If your mother never told you these things, let me tell it to you now: A world without holy men and women is a house without windows. A tightly plastered cistern of a universe that offers no escape.

Of course, you could always paint pictures on the walls. Perhaps even illuminate them from behind. Or use mirrors, even a battery of television screens. You would imagine you see beyond while staring at your renditions of what is within.

And so we need our precious mothers and other pure souls of simple faith to tell us, "Don't be a fool. There are windows, and you can tell them easily from paintings on the wall."

Your mother may have told you this as well, as mine did: That the most important quality of a window is how there is nothing there. It shelters you, as a mother bird shelters her infants from the great blue sky for which they are not yet prepared. But it provides of itself only that which you need. If it screams out, "Here I am! I am a window! I am teaching you about the great outside!" it is a painting on the wall. A painting is a statement that someone felt a need to make. A window is no more than a passage of light.


There are windows and there are windows. Windows to the north, to the south. To the future, to the past. A window could be a lens, finely shaped without distortion, to magnify the details before you. Another window projects your vision to the details of the distant hills. Yet together, the many windows present a single, consistent view. One may show you the rain that bounces off its surface while the other filters the rays of the sun. One looks out over a magnificent precipice, while another to the truth of your own backyard. But together, it is all one view. Because all the windows share a single truth. The truth of what is there.

So too, all the holy men and women, they are all one. They receive from one another, passing down a holy fire that has never extinguished since they received it from Abraham and Sarah, and they from Noah and Na'amah, and they from Adam and Chava.
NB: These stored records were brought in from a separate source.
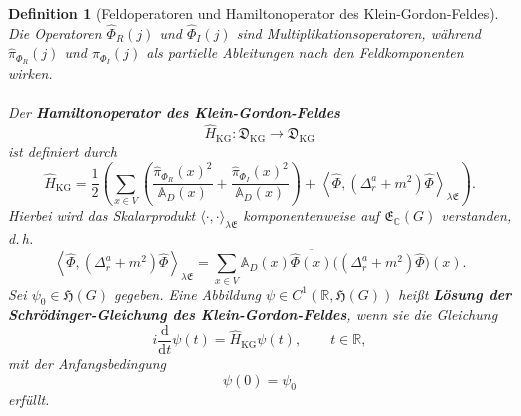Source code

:\documentclass[11pt,a4paper,leqno]{report}
\newtheorem{definition}[theorem]{Definition}
\numberwithin{equation}{chapter}
\begin{document}
\begin{definition}[Feldoperatoren und Hamiltonoperator des Klein-Gordon-Feldes]
	Die Operatoren $\hat\Phi_R(j)$ und $\hat\Phi_I(j)$ sind
	Multiplikationsoperatoren, während $\hat\pi_{\Phi_R}(j)$ und
	$\hat\pi_{\Phi_I}(j)$ als partielle Ableitungen nach den
	Feldkomponenten wirken.\\
	\\
	Der \textbf{Hamiltonoperator des Klein-Gordon-Feldes}
	\[
	\hat H_{\mathrm{KG}}:\mathfrak D_{\mathrm{KG}}\to\mathfrak D_{\mathrm{KG}}
	\]
	ist definiert durch
	\begin{equation}
		\hat H_{\mathrm{KG}}
		=
		\frac12
		\left(
		\sum_{x\in V}
		\left(
		\frac{\hat\pi_{\Phi_R}(x)^2}{\mathbb A_D(x)}
		+
		\frac{\hat\pi_{\Phi_I}(x)^2}{\mathbb A_D(x)}
		\right)
		+
		\left\langle
		\hat\Phi,
		(\Delta_r^a+m^2)\hat\Phi
		\right\rangle_{\lambda\mathfrak E}
		\right).
		\label{eq:KG-Hamilton}
	\end{equation}
	Hierbei wird das Skalarprodukt
	$\langle\cdot,\cdot\rangle_{\lambda\mathfrak E}$
	komponentenweise auf $\mathfrak E_{\mathbb C}(G)$ verstanden, d.\,h.
	\[
	\left\langle
	\hat\Phi,
	(\Delta_r^a+m^2)\hat\Phi
	\right\rangle_{\lambda\mathfrak E}
	=
	\sum_{x\in V}\mathbb{A}_D(x)
	\overline{\hat\Phi(x)}
	\bigl((\Delta_r^a+m^2)\hat\Phi\bigr)(x).
	\]
	Sei $\psi_0\in\mathfrak H(G)$ gegeben. Eine Abbildung
	$\psi\in C^1(\mathbb R,\mathfrak H(G))$ heißt
	\textbf{Lösung der Schrödinger-Gleichung des Klein-Gordon-Feldes},
	wenn sie die Gleichung
	\begin{equation}
		i\frac{\mathrm d}{\mathrm dt}\psi(t)
		=
		\hat H_{\mathrm{KG}}\psi(t),
		\qquad t\in\mathbb R,
		\label{eq:KG-Schroedinger}
	\end{equation}
	mit der Anfangsbedingung
	\begin{equation}
		\psi(0)=\psi_0
		\label{eq:KG-Schroedinger-IC}
	\end{equation}
	erfüllt.
\end{definition}
\end{document}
From them we know what is beyond and where we are going, where we stand and what we must do to move ahead. Without them we might as well be those blind creatures who are born and die beneath the earth and never see the light of day. With the guidance of those holy souls, we look outside and know our journey, an amazing odyssey through a vast, fantastic cosmos.


I knew there must still be windows to our universe, that not all the shutters had been sealed. I found many paintings, perhaps a few apertures in the wall, but when I found a window I sat before it and soaked in its light, its warmth, its panorama. Its stunning revelation of what is. What is beyond and what is within—for the tiny capsule that held me had transformed as well.
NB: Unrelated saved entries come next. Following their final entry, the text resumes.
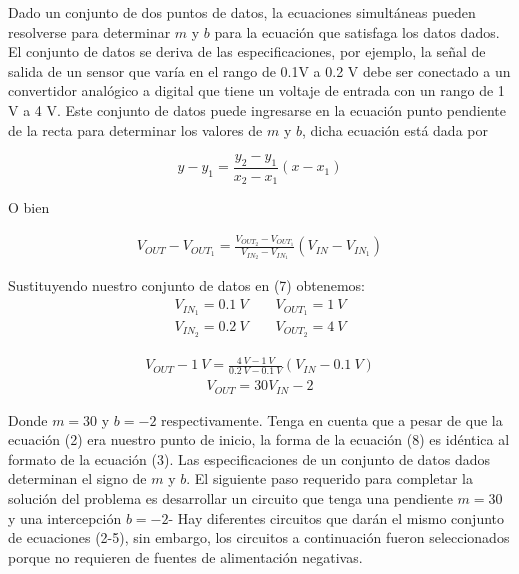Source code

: \documentclass[12pt]{article}
\begin{document}
Dado un conjunto de dos puntos de datos, la ecuaciones simultáneas pueden resolverse para determinar $m$ y $b$ para la ecuación que satisfaga los datos dados. El conjunto de datos se deriva de las especificaciones, por ejemplo, la señal de salida de un sensor que varía en el rango de 0.1V a 0.2 V debe ser conectado a un convertidor analógico a digital que tiene un voltaje de entrada con un rango de 1 V a 4 V. Este conjunto de datos puede ingresarse en la ecuación punto pendiente de la recta para determinar los valores de $m$ y $b$, dicha ecuación está dada por
\begin{tcolorbox}[colback=red!5!white,colframe=red!75!black,arc=0mm,boxrule=0mm,width=(\linewidth+0.5cm)]
	\begin{equation}
		y-y_1 = \frac{y_2 - y_1}{x_2 - x_1}\left(x - x_1\right)
	\end{equation}
\end{tcolorbox}

O bien

\begin{align}
	V_{OUT} - V_{OUT_1} = \frac{V_{OUT_2} - V_{OUT_1}}{V_{IN_2} - V_{IN_1}}\left( V_{IN} - V_{IN_1} \right)
\end{align}

Sustituyendo nuestro conjunto de datos en (7) obtenemos:
\begin{align}
	V_{IN_1} = \SI{0.1}{V} \quad\quad V_{OUT_1} = \SI{1}{V}\nonumber\\
	V_{IN_2} = \SI{0.2}{V} \quad\quad V_{OUT_2} = \SI{4}{V}\nonumber 
\end{align}

\begin{align}
	V_{OUT} -\SI{1}{V}  = \frac{\SI{4}{V} - \SI{1}{V}}{\SI{0.2}{V} - \SI{0.1}{V}}\left( V_{IN} - \SI{0.1}{V} \right)\nonumber
\end{align}
\begin{align}
	V_{OUT} = 30V_{IN} - 2
\end{align}

Donde $m = 30$ y $b = -2$ respectivamente. Tenga en cuenta que a pesar de que la ecuación (2) era nuestro punto de inicio, la forma de la ecuación (8) es idéntica al formato de la ecuación (3). Las especificaciones de un conjunto de datos dados determinan el signo de $m$ y $b$. El siguiente paso requerido para completar la solución del problema es desarrollar un circuito que tenga una pendiente $m = 30$ y una intercepción $b = -2$- Hay diferentes circuitos que darán el mismo conjunto de ecuaciones (2-5), sin embargo, los circuitos a continuación fueron seleccionados porque no requieren de fuentes de alimentación negativas.
\end{document}
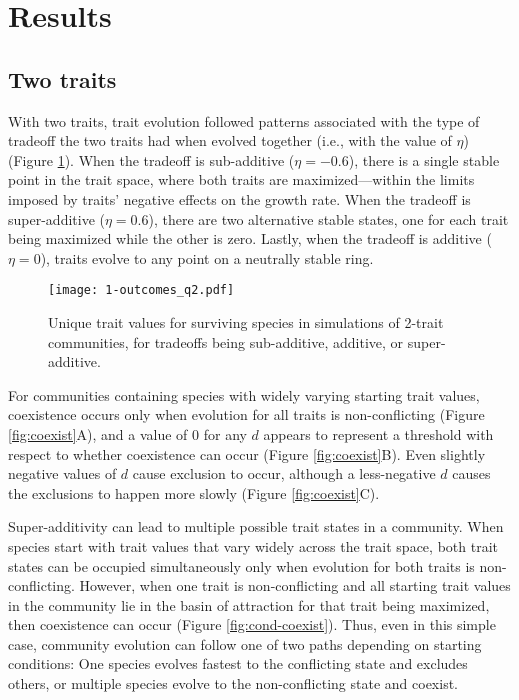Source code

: \section*{Results}

\subsection*{Two traits}

With two traits, trait evolution followed patterns associated with the type 
of tradeoff the two traits had when evolved together
(i.e., with the value of $\eta$)
(Figure \ref{fig:two-trait-outcomes}).
When the tradeoff is sub-additive ($\eta = -0.6$), there is a single
stable point in the trait space, where both traits are
maximized---within the limits imposed by traits' negative effects on 
the growth rate.
When the tradeoff is super-additive ($\eta = 0.6$), there are two
alternative stable states, one for each trait being maximized while the 
other is zero.
Lastly, when the tradeoff is additive ($\eta = 0$), traits
evolve to any point on a neutrally stable ring.


\begin{figure}[ht!]
\centering
\texttt{[image: 1-outcomes\_q2.pdf]}
\caption{Unique trait values for surviving species in simulations of 2-trait communities,
    for tradeoffs being sub-additive, additive, or super-additive.}
\label{fig:two-trait-outcomes}
\end{figure}


For communities containing species with widely varying starting trait values,
coexistence occurs only when evolution for all traits is non-conflicting
(Figure \ref{fig:coexist}A),
and a value of 0 for any $d$ appears to represent a threshold with respect 
to whether coexistence can occur (Figure \ref{fig:coexist}B).
Even slightly negative values of $d$ cause exclusion to occur, although
a less-negative $d$ causes the exclusions to happen more slowly
(Figure \ref{fig:coexist}C).



Super-additivity can lead to multiple possible trait states in a 
community.
When species start with trait values that vary widely 
across the trait space, both trait states can be occupied 
simultaneously only when evolution for both traits is non-conflicting.
However, when one trait is non-conflicting and all starting
trait values in the community lie in the basin of attraction
for that trait being maximized, then coexistence can occur
(Figure \ref{fig:cond-coexist}).
Thus, even in this simple case, community evolution can follow
one of two paths depending on starting conditions:
One species evolves fastest to the conflicting state and 
excludes others, or
multiple species evolve to the non-conflicting state
and coexist.


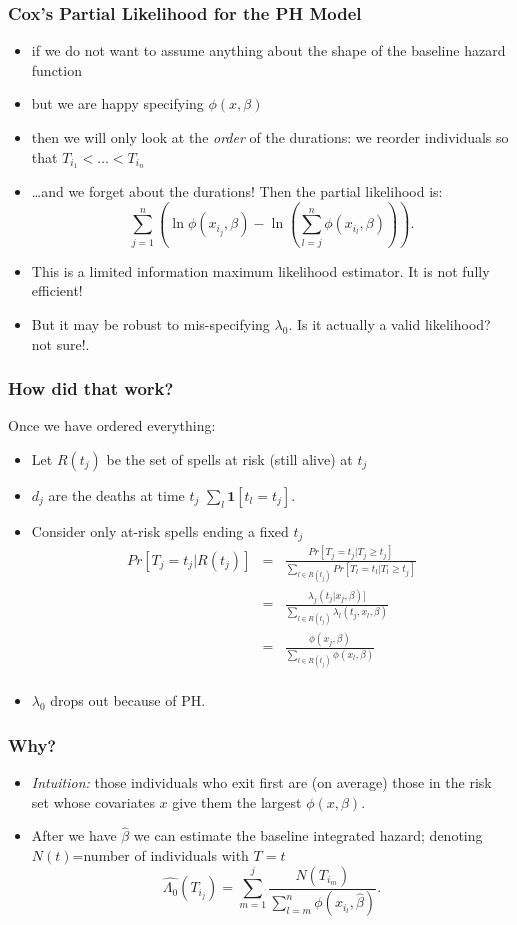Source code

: \documentclass[aspectratio=169]{beamer}
\begin{document}
\begin{frame}
\frametitle{Cox's Partial Likelihood for the PH Model}
\begin{itemize}
\item if we do not want to assume anything about the shape of the \alert{baseline hazard function}
\item but we are happy specifying $\phi(x,\beta)$
\item then we will only look at the {\em order\/} of the durations: we
reorder individuals so that $T_{i_1}<\ldots<T_{i_n}$
\item \ldots and we forget about the durations! Then the partial
likelihood is:
\[
\sum_{j=1}^n
\left(
 \ln \phi(x_{i_j},\beta)
  -\ln
  \left(
  \sum_{l=j}^n
\phi(x_{i_l},\beta)
\right)
\right).
\]
\item This is a \alert{limited information maximum likelihood estimator}. It is not fully efficient!
\item But it may be robust to mis-specifying $\lambda_0$.  Is it actually a valid likelihood? \alert{not sure!}.
\end{itemize}
\end{frame}

\begin{frame}
\frametitle{How did that work?}
Once we have ordered everything:
\begin{itemize}
\item Let $R(t_j)$ be the set of spells at risk (still alive) at $t_j$
\item $d_j$ are the deaths at time $t_j$ $\sum_l \mathbf{1}[t_l = t_j]$.
\item Consider only at-risk spells ending a fixed $t_j$
\begin{eqnarray*}
Pr[T_j = t_j \vert R(t_j)] &=& \frac{Pr[T_j = t_j \vert T_j \geq t_j]}{\sum_{l \in R(t_j)} Pr[T_l = t_l \vert T_l \geq t_j]}\\
 &=& \frac{\lambda_j(t_j | x_j, \beta) ]}{\sum_{l \in R(t_j)} \lambda_l (t_j,x_l,\beta)}\\
 &=& \frac{\phi( x_j, \beta) }{\sum_{l \in R(t_j)} \phi (x_l,\beta)}\\
\end{eqnarray*}
\item $\lambda_0$ drops out because of PH.
\end{itemize}
\end{frame}

\begin{frame} 
\frametitle{Why?}
\begin{itemize}
\item \emph{Intuition:\/} those individuals who exit first are (on average) those in
the risk set whose covariates $x$ give them the largest $\phi(x,\beta)$.
\item After we have $\hat{\beta}$ we can estimate the baseline integrated
hazard; denoting $N(t)$=number of individuals with $T=t$
\[
\widehat{\Lambda_0}(T_{i_j})=\sum_{m=1}^j \frac{N(T_{i_m})}{\sum_{l=m}^n
\phi(x_{i_l},\hat{\beta})}.
\]
\end{itemize}
\end{frame}
\end{document}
Let me tell you about the Rebbe's words: They are not poems for the lips. They are not pretty ideas for intellectual games. They are not necessarily nice, nor particularly palatable. They are answers. They are meant to drive people into life with all they've got, squeezing out every moment and facing every challenge. To show purpose in each thing.

They are answers because they are for someone who has a question. Someone who experiences life and comes up against brick walls, things that seem futile and pointless. They are meant to open windows, to shine light on each of those things and reveal its meaning.

Answers are never easy, they come to those who make room for them.


Eventually everybody asks, What now after the Rebbe has passed on?

First of all, you must know—even though it doesnt answer our question—that the Rebbe is still here with us. Just as a parent who leaves this world is still with his or her children—but much, much more so. Just as any tzaddik, for whom death is no more than a passing from the confines of the body to a freedom to work within this world without such limitations. But even more so.

For a tzaddik as transcendent as the Rebbe, none of the events of this world, not even death, effect any real change. His life is truth, and truth is constant. He guides those who are bound to him as he guided them before, and continues to channel light and blessing into our world and for those in need, as he always has. The only change is for us, that our flesh eyes looking out of a coarse world, cannot see a tzaddik before them. And that is our question: How can we be expected to carry on with our window shades down?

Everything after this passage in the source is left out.